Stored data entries
*** Block opens ***
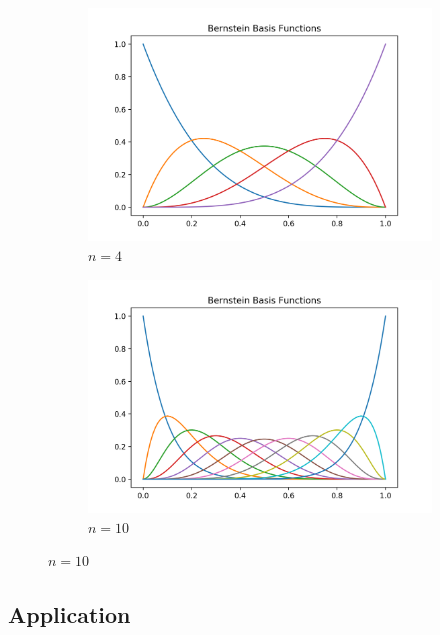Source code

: \documentclass[12pt, letterpaper]{article}
\begin{document}
\begin{figure}[h]
  \begin{center}
    \begin{subfigure}[b]{.45\linewidth}
      \includegraphics[width=\linewidth]{Basis/basis4}
      \caption{$n=4$}
    \end{subfigure}
    \begin{subfigure}[b]{.45\linewidth}
      \includegraphics[width=\linewidth]{Basis/basis10}
      \caption{$n=10$}
    \end{subfigure}
  \end{center}
\end{figure}

\subsection{Application}



\end{document}
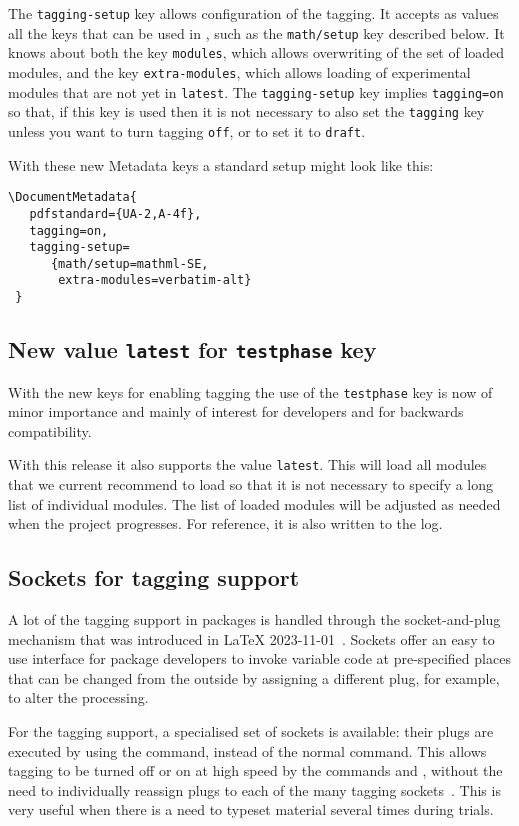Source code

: \documentclass{ltnews}
\begin{document}
The \texttt{tagging-setup} key allows configuration of the tagging. It
accepts as values all the keys that can be used in ,
such as the \texttt{math/setup} key described below. It knows about both the
key \texttt{modules}, which allows overwriting of the set of loaded
modules, and the key \texttt{extra-modules}, which allows loading of
experimental modules that are not yet in \texttt{latest}. 
%
The \texttt{tagging-setup} key implies \texttt{tagging=on} so that, if
this key is used then it is not necessary to also set the \texttt{tagging}
key unless you want to turn tagging \texttt{off}, or to set it to
\texttt{draft}.

With these new Metadata keys a standard setup might look like this:
\begin{verbatim}
\DocumentMetadata{
   pdfstandard={UA-2,A-4f},
   tagging=on,
   tagging-setup=
      {math/setup=mathml-SE,
       extra-modules=verbatim-alt}
 }      
\end{verbatim}


\subsection{New value \texttt{latest} for \texttt{testphase} key}

With the new keys for enabling tagging the use of the
\texttt{testphase} key is now of minor importance and mainly of
interest for developers and for backwards compatibility.

With this release it also supports the value \texttt{latest}.  This
will load all modules that we current recommend to load so that it is not necessary to
specify a long list of individual modules. The list of loaded modules
will be adjusted as needed when the project progresses. For reference,
it is also written to the log.


\subsection{Sockets for tagging support}

A lot of the tagging support in packages is handled through the socket-and-plug 
mechanism that was introduced in \LaTeX{}
2023-11-01~\cite[p.\,93]{41:ltnews}.
%
Sockets offer an easy to use interface
for package developers to invoke variable code at pre-specified places that
can be changed from the outside by assigning a different plug, for example, to alter the processing.

For the tagging support, a specialised set of sockets is available: 
their plugs are executed
by using the   command, instead of the normal
 command. This allows tagging to be turned off or on at high
speed by the commands  and , without the need
to individually reassign plugs to each of the many tagging
sockets~\cite[p.\,97]{41:ltnews}. This is very useful 
when there is a need to typeset material several times during trials. 
\end{document}
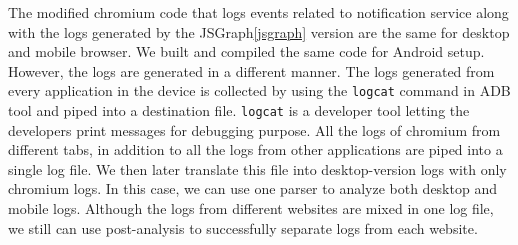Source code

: \textbf{}
The modified chromium code that logs events related to notification service along with the logs generated by the JSGraph\ref{jsgraph} version are the same for desktop and mobile browser. We built and compiled the same code for Android setup. However, the logs are generated in a different manner. The logs generated from every application in the device is collected by using the \texttt{logcat} command in ADB tool and piped into a destination file. \texttt{logcat} is a developer tool letting the developers print messages for debugging purpose. All the logs of chromium from different tabs, in addition to all the logs from other applications are piped into a single log file. We then later translate this file into desktop-version logs with only chromium logs. In this case, we can use one parser to analyze both desktop and mobile logs. Although the logs from different websites are mixed in one log file, we still can use post-analysis to successfully separate logs from each website.




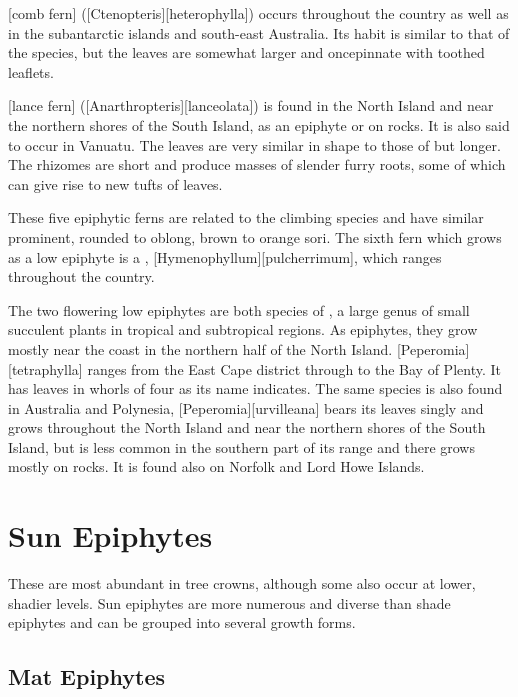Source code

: [comb fern] ([Ctenopteris][heterophylla]) occurs throughout the country as well as in the subantarctic islands and south-east Australia.
Its habit is similar to that of the  species, but the leaves are somewhat larger and oncepinnate with toothed leaflets.

[lance fern] ([Anarthropteris][lanceolata]) is found in the North Island and near the northern shores of the South Island, as an epiphyte or on rocks.
It is also said to occur in Vanuatu.
The leaves are very similar in shape to those of  but longer.
The rhizomes are short and produce masses of slender furry roots, some of which can give rise to new tufts of leaves.

These five epiphytic ferns are related to the climbing  species and have similar prominent, rounded to oblong, brown to orange sori.
The sixth fern which grows as a low epiphyte is a , [Hymenophyllum][pulcherrimum], which ranges throughout the country.

The two flowering low epiphytes are both species of , a large genus of small succulent plants in tropical and subtropical regions.
As epiphytes, they grow mostly near the coast in the northern half of the North Island. [Peperomia][tetraphylla] ranges from the East Cape district through to the Bay of Plenty.
It has leaves in whorls of four as its name indicates.
The same species is also found in Australia and Polynesia, [Peperomia][urvilleana] bears its leaves singly and grows throughout the North Island and near the northern shores of the South Island, but is less common in the southern part of its range and there grows mostly on rocks.
It is found also on Norfolk and Lord Howe Islands.

\section{Sun Epiphytes}

These are most abundant in tree crowns, although some also occur at lower, shadier levels.
Sun epiphytes are more numerous and diverse than shade epiphytes and can be grouped into several growth forms.

\subsection{Mat Epiphytes}

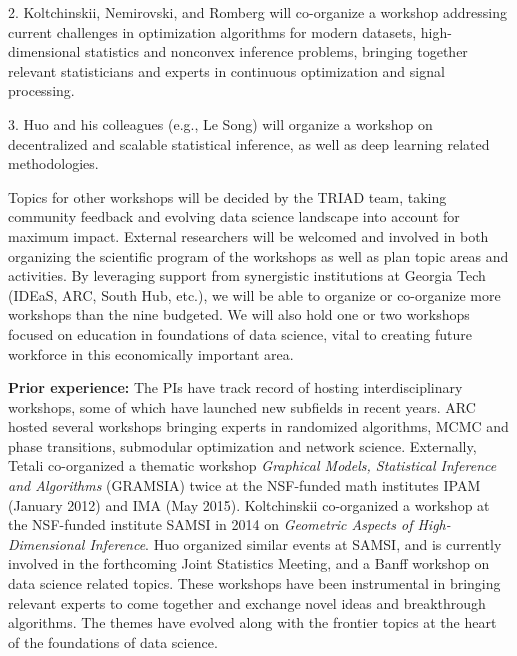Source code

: \documentclass[12pt]{article}
\begin{document}
2.  Koltchinskii, Nemirovski, and Romberg will co-organize a workshop addressing current challenges in optimization algorithms for modern datasets,  high-dimensional statistics and nonconvex inference problems, bringing together relevant statisticians and experts in continuous optimization and signal processing.

3. Huo and his colleagues (e.g., Le Song) will organize a workshop on decentralized and scalable statistical inference, as well as deep learning related methodologies.

\medskip

Topics for other workshops will be decided by the TRIAD team, taking community feedback and
evolving data science landscape into account for maximum impact. External researchers will be welcomed and involved in both organizing the scientific program of the workshops as well as
plan topic areas and activities. By leveraging support from synergistic institutions at Georgia Tech (IDEaS, ARC, South Hub, etc.), we will be able to organize or co-organize more workshops than the nine budgeted. We will also hold one or two workshops focused on
education in foundations of data science, vital to creating future workforce in this economically important area.

\noindent
{\bf Prior experience:}
The PIs have track record of hosting interdisciplinary workshops, some of which have launched new subfields in recent years. ARC hosted several workshops bringing experts in
randomized algorithms, MCMC and phase transitions, submodular optimization and network
science. Externally, Tetali co-organized a thematic workshop  {\em Graphical Models, Statistical Inference and Algorithms} (GRAMSIA) twice at the NSF-funded math institutes
IPAM (January 2012) and IMA (May 2015). Koltchinskii co-organized a workshop at the
NSF-funded institute SAMSI in 2014 on {\em Geometric Aspects of High-Dimensional Inference}.
Huo organized similar events at SAMSI, and is currently involved in the forthcoming
Joint Statistics Meeting, and a Banff workshop on data science related topics.
These workshops have been instrumental in bringing relevant experts  to come together and exchange novel ideas and breakthrough algorithms. The themes have evolved along with the frontier topics at the heart of the foundations of data science.

\clearpage

\normalbaselineskip
{}



%

\end{document}
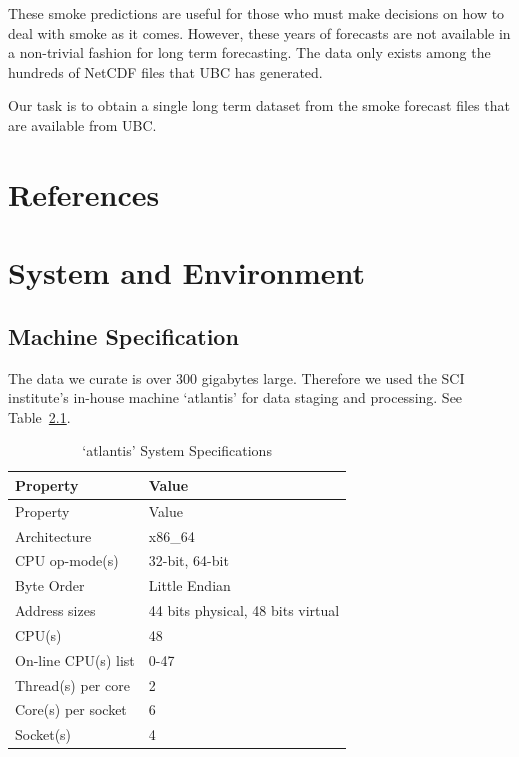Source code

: \documentclass[
  letterpaper,
  DIV=11,
  numbers=noendperiod]{scrreprt}
\begin{document}
These smoke predictions are useful for those who must make decisions on
how to deal with smoke as it comes. However, these years of forecasts
are not available in a non-trivial fashion for long term forecasting.
The data only exists among the hundreds of NetCDF files that UBC has
generated.

Our task is to obtain a single long term dataset from the smoke forecast
files that are available from UBC.


\chapter{References}\label{references}


\chapter{System and Environment}\label{sec-sys-specs}

\section{Machine Specification}\label{machine-specification}

The data we curate is over 300 gigabytes large. Therefore we used the
SCI institute's in-house machine `atlantis' for data staging and
processing. See Table~\ref{tbl-specs}.

\begin{longtable}[]{@{}ll@{}}
\caption{`atlantis' System
Specifications}\label{tbl-specs}\tabularnewline
\toprule\noalign{}
Property & Value \\
\midrule\noalign{}
\endfirsthead
\toprule\noalign{}
Property & Value \\
\midrule\noalign{}
\endhead
\bottomrule\noalign{}
\endlastfoot
Architecture & x86\_64 \\
CPU op-mode(s) & 32-bit, 64-bit \\
Byte Order & Little Endian \\
Address sizes & 44 bits physical, 48 bits virtual \\
CPU(s) & 48 \\
On-line CPU(s) list & 0-47 \\
Thread(s) per core & 2 \\
Core(s) per socket & 6 \\
Socket(s) & 4 \\
\end{longtable}
\end{document}
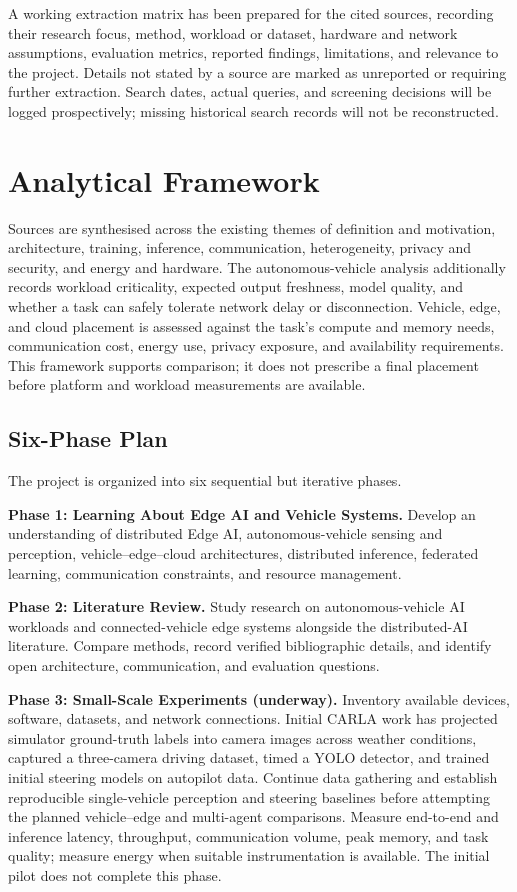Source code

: \documentclass[12pt,a4paper,oneside]{report}
\begin{document}
A working extraction matrix has been prepared for the cited sources,
recording their research focus, method, workload or dataset, hardware and
network assumptions, evaluation metrics, reported findings, limitations,
and relevance to the project. Details not stated by a source are marked as
unreported or requiring further extraction. Search dates, actual queries,
and screening decisions will be logged prospectively; missing historical
search records will not be reconstructed.

\section{Analytical Framework}

Sources are synthesised across the existing themes of definition and
motivation, architecture, training, inference, communication, heterogeneity,
privacy and security, and energy and hardware. The autonomous-vehicle
analysis additionally records workload criticality, expected output
freshness, model quality, and whether a task can safely tolerate network
delay or disconnection. Vehicle, edge, and cloud placement is assessed
against the task's compute and memory needs, communication cost, energy
use, privacy exposure, and availability requirements. This framework
supports comparison; it does not prescribe a final placement before
platform and workload measurements are available.

\subsection{Six-Phase Plan}

The project is organized into six sequential but iterative phases.

\noindent\textbf{Phase 1: Learning About Edge AI and Vehicle Systems.}
Develop an understanding of distributed Edge AI, autonomous-vehicle
sensing and perception, vehicle--edge--cloud architectures, distributed
inference, federated learning, communication constraints, and resource
management.

\par\medskip
\noindent\textbf{Phase 2: Literature Review.}
Study research on autonomous-vehicle AI workloads and connected-vehicle
edge systems alongside the distributed-AI literature. Compare methods,
record verified bibliographic details, and identify open architecture,
communication, and evaluation questions.

\par\medskip
\noindent\textbf{Phase 3: Small-Scale Experiments (underway).} Inventory
available devices, software, datasets, and network connections. Initial
CARLA work has projected simulator ground-truth labels into camera images
across weather conditions, captured a three-camera driving dataset, timed a
YOLO detector, and trained initial steering models on autopilot data.
Continue data gathering and establish reproducible single-vehicle
perception and steering baselines before attempting the planned
vehicle--edge and multi-agent comparisons. Measure end-to-end and inference
latency, throughput, communication volume, peak memory, and task quality;
measure energy when suitable instrumentation is available. The initial
pilot does not complete this phase.
\end{document}
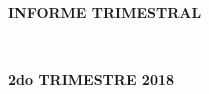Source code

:\begin{titlepage}
\begin{center}
\vspace*{2in}
\begin{Huge}
\textbf{INFORME TRIMESTRAL}
\end{Huge} \\
\vspace*{1in}
\begin{Large}
\textbf{2do TRIMESTRE 2018}
\end{Large}
\end{center}
\end{titlepage}
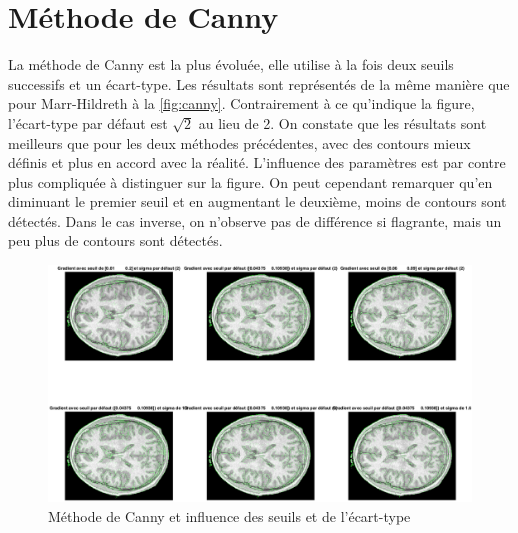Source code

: \documentclass[12pt]{article}
\begin{document}
\section{Méthode de Canny}
La méthode de Canny est la plus évoluée, elle utilise à la fois deux seuils successifs et un écart-type. Les résultats sont représentés de la même manière que pour Marr-Hildreth à la \autoref{fig:canny}. Contrairement à ce qu'indique la figure, l'écart-type par défaut est $\sqrt{2}$ au lieu de 2. On constate que les résultats sont meilleurs que pour les deux méthodes précédentes, avec des contours mieux définis et plus en accord avec la réalité. L'influence des paramètres est par contre plus compliquée à distinguer sur la figure. On peut cependant remarquer qu'en diminuant le premier seuil et en augmentant le deuxième, moins de contours sont détectés. Dans le cas inverse, on n'observe pas de différence si flagrante, mais un peu plus de contours sont détectés.

\begin{figure}[!h]
  \centering
  \includegraphics[width = \textwidth]{canny}
  \caption{Méthode de Canny et influence des seuils et de l'écart-type}
  \label{fig:canny}
\end{figure}
\end{document}

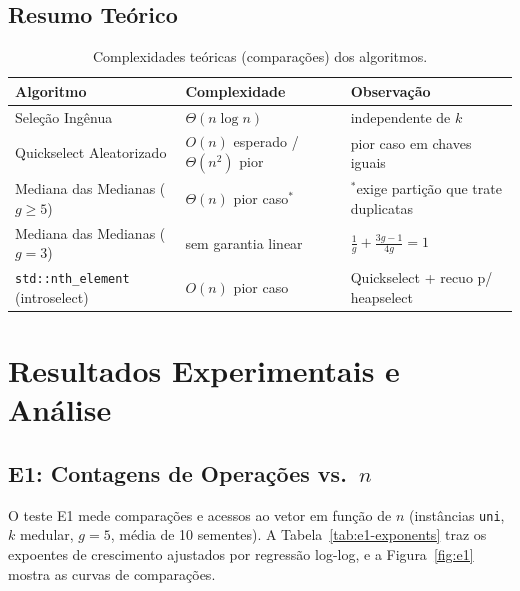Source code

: \documentclass{infufrgs}
\begin{document}
\subsection{Resumo Teórico}

\begin{table}[H]
\centering
\caption{Complexidades teóricas (comparações) dos algoritmos.}
\label{tab:complexidades}
\begin{tabular}{lll}
\toprule
\textbf{Algoritmo} & \textbf{Complexidade} & \textbf{Observação} \\
\midrule
Seleção Ingênua          & $\Theta(n \log n)$                    & independente de $k$ \\
Quickselect Aleatorizado & $O(n)$ esperado / $\Theta(n^2)$ pior  & pior caso em chaves iguais \\
Mediana das Medianas ($g\ge 5$) & $\Theta(n)$ pior caso$^\ast$   & $^\ast$exige partição que trate duplicatas \\
Mediana das Medianas ($g = 3$)  & sem garantia linear           & $\tfrac1g + \tfrac{3g-1}{4g} = 1$ \\
\texttt{std::nth\_element} (introselect) & $O(n)$ pior caso     & Quickselect + recuo p/ heapselect \\
\bottomrule
\end{tabular}
\end{table}

\section{Resultados Experimentais e Análise}

\subsection{E1: Contagens de Operações vs.\ $n$}

O teste E1 mede comparações e acessos ao vetor em função de $n$ (instâncias \texttt{uni}, $k$ medular, $g = 5$, média de 10 sementes). A Tabela~\ref{tab:e1-exponents} traz os expoentes de crescimento ajustados por regressão log-log, e a Figura~\ref{fig:e1} mostra as curvas de comparações.
\end{document}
*** Block closes ***
Find how many lines above include "their"; reply with the number only.

### Result
2